Note: If 0.0.0.0 is forcibly used as the router IP address, it may cause IP conflicts and other situations that makes the router cannot be used normally.
4. What is the special purpose of 0.0.0.0?
The IP address 0.0.0.0 belongs to the 0.0.0.0/8 IP segment in CIDR format. The starting IP and ending IP are 0.0.0.0–0.255.255.255. This IP address segment has a total of 16,777,216 IP addresses, the scope is Software, Current network (only valid as source address).
5. Can I find out the geographic location of the IP address 0.0.0.0?
Short answer: No. The IP address geographic location of 0.0.0.0 cannot be found.
Three types of IP addresses correspond to:
- Public IP address: Used on the Internet, you can find out where the IP address belongs to, generally accurate to the city level.
- Private IP address: Used in the internal network, there is no corresponding geographic location, and the IP address geolocation cannot be found.
- Reserved IP address: Used for special purpose, there is no corresponding geographic location too, and the IP address geolocation cannot be found.
6. How to find out the administrator of 0.0.0.0?
You can use Whois lookup to find out the administrative agency of an IP address, and even the phone number and other contact information of the administrator.

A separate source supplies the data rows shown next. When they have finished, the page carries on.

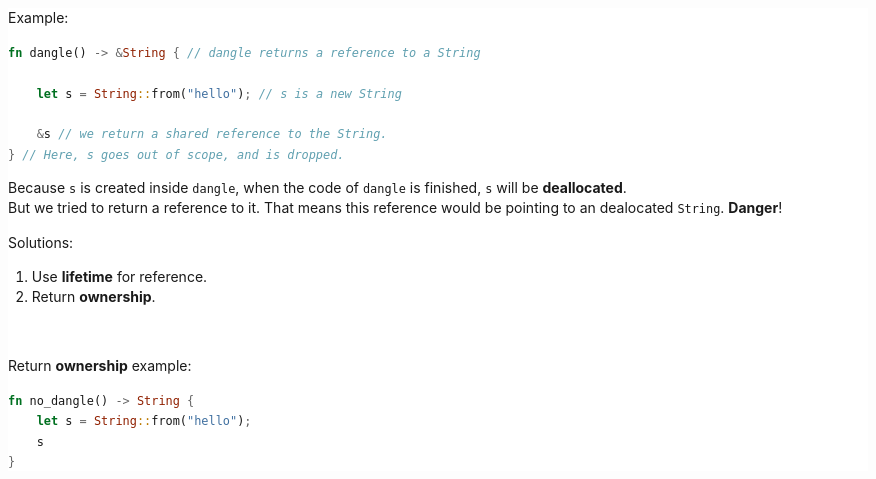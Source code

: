 Example:
```Rust
fn dangle() -> &String { // dangle returns a reference to a String

    let s = String::from("hello"); // s is a new String

    &s // we return a shared reference to the String.
} // Here, s goes out of scope, and is dropped.
```

Because ``s`` is created inside ``dangle``, when the code of ``dangle`` is finished, ``s`` will be **deallocated**. <br>
But we tried to return a reference to it. That means this reference would be pointing to an dealocated ``String``. **Danger**!<br>

Solutions:
1. Use **lifetime** for reference.
2. Return **ownership**.

<br>

Return **ownership** example:
```Rust
fn no_dangle() -> String {
    let s = String::from("hello");
    s
}
```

Using the Whois tool to look up 0.0.0.0 will yield a lot of information, and we pull out the main information as follows:
- Administrative agency: SPECIAL-IPV4-LOCAL-ID-IANA-RESERVED
- Description：The address 0.0.0.0 may only be used as the address of an outgoing packet when a computer is learning which IP address it should use. It is never used as a destination address. Addresses starting with "0." are sometimes used for broadcasts to directly connected devices. If you see addresses starting with a "0." in logs they are probably in use on your network, which might be as small as a computer connected to a home gateway. This block was assigned by the IETF, the organization that develops Internet protocols, in the Standard document, RFC 1122, and is further documented in the Best Current Practice document RFC 6890. IANA is listed as the registrant to make it clear that this network is not assigned to any single organization. These documents can be found at: http://datatracker.ietf.org/doc/rfc1122 http://datatracker.ietf.org/doc/rfc6890
- Address: 12025 Waterfront Drive Suite 300 Los Angeles CA 90292 United States
- Administrator：Internet Assigned Numbers Authority
- Tel: +1-310-823-9358
- E-mail: firstname.lastname@example.org
The Whois lookup tool is designed to allow people to find the responsible agency and administrator when there is network problem. At present, Whois tools are widely used in the network technical level, for example, if Telecom Internet service providers find there is network problem, they can quickly notify the relevant responsible person to diagnose and deal with it. In addition, if there is network resources abuse, such as a lot of spam from a certain IP address, they can also contact the person in charge of spam complaints to deal with it.